Dear "Security Researchers"

Beg-bounty “security research”

  • Many comments share spoofed or real examples of extortion-flavored “bug bounty” emails: trivial findings described as “critical” with threats of public disclosure and inflated dollar values.
  • Reports are often obviously wrong (e.g., flows that don’t exist, “auth bypass” via copying an admin session cookie, reading local DB on rooted phones, missing headers on static sites).
  • This behavior is likened to generic email scams and described as a kind of DoS on whoever must triage the reports.

Automated scanners, AI, and CVE noise

  • People note a surge of low-quality, tool- or AI-generated reports (e.g., SSL/dmarc/header scanners, regex DoS detectors) that label marginal issues as high-severity vulns.
  • This drives “scareware”: every theoretical issue becomes “COULD be exploited,” independent of context or threat model.
  • CVE/CVSS are criticized as easily gamed and often mis-scored, generating npm/audit noise and pressure on maintainers to fix non-issues.
  • Some mention countermeasures like context-aware scanning and mechanisms to mark CVEs as false positives, but note they’re not widely integrated.

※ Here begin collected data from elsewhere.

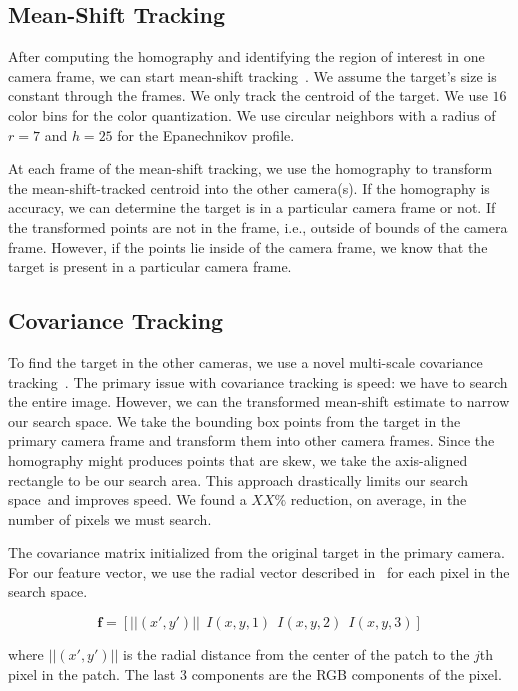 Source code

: \documentclass{article}
\begin{document}
\subsection{Mean-Shift Tracking}
\label{sec:meanshift}
After computing the homography and identifying the region of interest in one camera frame, we can start mean-shift tracking~\cite{comaniciu2003kernel}. We assume the target's size is constant through the frames. We only track the centroid of the target. We use $16$ color bins for the color quantization. We use circular neighbors with a radius of $r=7$ and $h=25$ for the Epanechnikov profile.

At each frame of the mean-shift tracking, we use the homography to transform the mean-shift-tracked centroid into the other camera(s). If the homography is accuracy, we can determine the target is in a particular camera frame or not. If the transformed points are not in the frame, i.e., outside of bounds of the camera frame. However, if the points lie inside of the camera frame, we know that the target is present in a particular camera frame.

\subsection{Covariance Tracking}
\label{sec:covariance}
To find the target in the other cameras, we use a novel multi-scale covariance tracking~\cite{porikli2006covariance}. The primary issue with covariance tracking is speed: we have to search the entire image. However, we can the transformed mean-shift estimate to narrow our search space. We take the bounding box points from the target in the primary camera frame and transform them into other camera frames. Since the homography might produces points that are skew, we take the axis-aligned rectangle to be our search area. This approach drastically limits our search space and improves speed. We found a $XX\%$ reduction, on average, in the number of pixels we must search.

The covariance matrix initialized from the original target in the primary camera. For our feature vector, we use the radial vector described in~\cite{porikli2006covariance} for each pixel in the search space.

\[
\mathbf{f} = \left[ ||(x', y')||~~I(x,y,1)~~I(x,y,2)~~I(x,y,3)\right]
\]

where $||(x', y')||$ is the radial distance from the center of the patch to the $j$th pixel in the patch. The last $3$ components are the RGB components of the pixel.
\end{document}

Impact on maintainers and system owners

  • Maintainers, especially in OSS, describe burnout: inbox spam, harassment, threats of CVEs, and zero compensation.
  • Low signal-to-noise means legitimate, high-quality reports can be ignored along with the junk.
  • The Debian mirror notice is seen by some as understandable pushback after years of such abuse.

Bug bounties, incentives, and disclosure

  • “Beg bounty hunters” are said to have damaged the reputation of genuine security research.
  • Researchers report being ghosted after responsible disclosure, sometimes even by security companies; others describe threats of lawsuits.
  • Some argue it’s irrational to do unpaid security work without a prior agreement; others do it for interest/civic duty but accept lack of rewards.

Broader views on security and risk

  • Several comments stress the importance of basic security hygiene despite industry dysfunction.
  • There’s debate over how often “the stars align” for real exploits and how to reason about risk vs. noise.
  • One view frames much of the security industry as liability-shifting theatre; another notes that, even so, hiring security firms can still materially harden systems.

Thread-specific notes

  • The ftp.bit.nl operator joins, adds a security.txt, and clarifies the server is intentionally public (with a joke “pr0n” directory) to deter bogus reports.